What is needed - In exact form, set down only those lines of the material that run from its first line to the line with "### Version Control System", inclusive.

Source records -
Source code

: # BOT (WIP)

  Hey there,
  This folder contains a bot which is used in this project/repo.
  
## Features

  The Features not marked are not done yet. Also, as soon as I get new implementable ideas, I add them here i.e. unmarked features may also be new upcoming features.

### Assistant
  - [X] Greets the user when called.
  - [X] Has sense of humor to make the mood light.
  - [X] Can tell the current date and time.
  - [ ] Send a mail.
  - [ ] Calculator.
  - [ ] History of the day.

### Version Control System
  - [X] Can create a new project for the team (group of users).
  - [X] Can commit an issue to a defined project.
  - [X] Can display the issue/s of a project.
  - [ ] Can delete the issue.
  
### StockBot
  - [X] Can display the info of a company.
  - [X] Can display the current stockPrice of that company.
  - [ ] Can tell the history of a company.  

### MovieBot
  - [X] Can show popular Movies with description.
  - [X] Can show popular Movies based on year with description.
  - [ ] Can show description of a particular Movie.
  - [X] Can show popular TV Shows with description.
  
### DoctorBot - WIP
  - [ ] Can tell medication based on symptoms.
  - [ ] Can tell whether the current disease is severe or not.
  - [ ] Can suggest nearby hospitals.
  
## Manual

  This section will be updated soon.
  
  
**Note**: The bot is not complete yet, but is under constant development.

Exercise response -
Source code

: # BOT (WIP)

  Hey there,
  This folder contains a bot which is used in this project/repo.
  
## Features

  The Features not marked are not done yet. Also, as soon as I get new implementable ideas, I add them here i.e. unmarked features may also be new upcoming features.

### Assistant
  - [X] Greets the user when called.
  - [X] Has sense of humor to make the mood light.
  - [X] Can tell the current date and time.
  - [ ] Send a mail.
  - [ ] Calculator.
  - [ ] History of the day.

### Version Control System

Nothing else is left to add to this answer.